O IGI leva em conta 80 indicadores de 30 fontes internacionais públicas e privadas. Desse total, 58 representam dados concretos, 18 são indicadores compostos e quatro são obtidos em questionários. O ranking de 2020 do IGI mostrou o Brasil em 62º lugar entre 131 países analisados. O Brasil subiu quatro postos, mas o ganho foi devido ao recuo de outros países e não propriamente a um avanço brasileiro. Com 31,94 pontos agora, o Brasil fica em quarto lugar na América Latina; e na pior posição entre os Brics, atrás da África do Sul (32,67 pontos).

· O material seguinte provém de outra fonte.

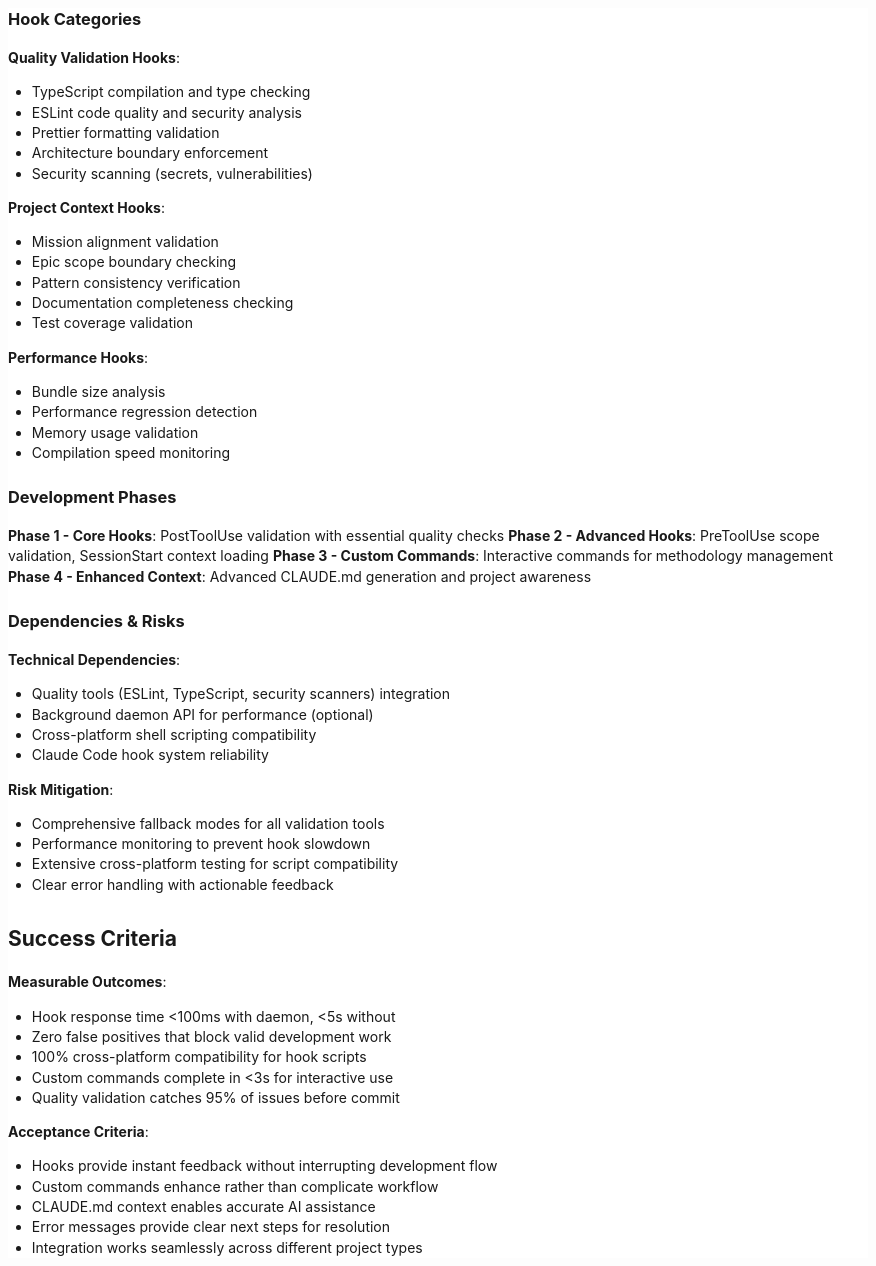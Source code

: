 ### Hook Categories

**Quality Validation Hooks**:
- TypeScript compilation and type checking
- ESLint code quality and security analysis
- Prettier formatting validation
- Architecture boundary enforcement
- Security scanning (secrets, vulnerabilities)

**Project Context Hooks**:
- Mission alignment validation
- Epic scope boundary checking
- Pattern consistency verification
- Documentation completeness checking
- Test coverage validation

**Performance Hooks**:
- Bundle size analysis
- Performance regression detection
- Memory usage validation
- Compilation speed monitoring

### Development Phases

**Phase 1 - Core Hooks**: PostToolUse validation with essential quality checks
**Phase 2 - Advanced Hooks**: PreToolUse scope validation, SessionStart context loading
**Phase 3 - Custom Commands**: Interactive commands for methodology management
**Phase 4 - Enhanced Context**: Advanced CLAUDE.md generation and project awareness

### Dependencies & Risks

**Technical Dependencies**:
- Quality tools (ESLint, TypeScript, security scanners) integration
- Background daemon API for performance (optional)
- Cross-platform shell scripting compatibility
- Claude Code hook system reliability

**Risk Mitigation**:
- Comprehensive fallback modes for all validation tools
- Performance monitoring to prevent hook slowdown
- Extensive cross-platform testing for script compatibility
- Clear error handling with actionable feedback

## Success Criteria

**Measurable Outcomes**:
- Hook response time <100ms with daemon, <5s without
- Zero false positives that block valid development work
- 100% cross-platform compatibility for hook scripts
- Custom commands complete in <3s for interactive use
- Quality validation catches 95% of issues before commit

**Acceptance Criteria**:
- Hooks provide instant feedback without interrupting development flow
- Custom commands enhance rather than complicate workflow
- CLAUDE.md context enables accurate AI assistance
- Error messages provide clear next steps for resolution
- Integration works seamlessly across different project types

Os pontos mais fracos do Brasil em inovação, de acordo com o IGI, são a sofisticação do mercado (91º lugar), a visão institucional (82º posto), que contrasta com a disposição favorável à inovação do setor privado; a criatividade (77º); o resultado da inovação (64º); e a infraestrutura (61º). Em investimento em capital humano, o Brasil se situa em 49º lugar em consequência dos gastos com educação. Mas para o professor da Universidade de Cornell e um dos responsáveis pelo IGI, Sumitra Dutta, o fraco desempenho dos estudantes brasileiros no Pisa indicam que os recursos não estão sendo bem utilizados.
O IGI 2020 não reflete ainda o impacto da pandemia e os responsáveis pela pesquisa contam com uma redução dos financiamentos canalizados para a inovação, com a exceção do setor de saúde. Dutta, salientou que investir em inovação é plantar para o futuro, comparando as estratégias de diferentes países para enfrentar o efeito econômico negativo da pandemia do novo coronavírus.
Enquanto a Europa financiou as empresas para que garantissem os empregos, e os Estados Unidos (3º lugar no ranking) apoiaram diretamente a população, a China (14º) lançou diversos programas de financiamento à inovação em 5G e inteligência artificial entre outras áreas.
No Brasil, uma expectativa positiva vem da discussão no Congresso do Projeto de Lei Complementar 135/2020. Aprovado pelo Senado, o texto depende da votação da Câmara. O projeto libera os recursos do FNDCT. Segundo a CNI, entre 2004 e 2019, cerca de 11 mil projetos de PD&I foram financiados pelo FNDCT. Mas mais de R$ 25 bilhões foram contingenciados ao longo dos anos e estão retidos no Tesouro Nacional. O projeto elimina o risco de contingenciamentos do fundo.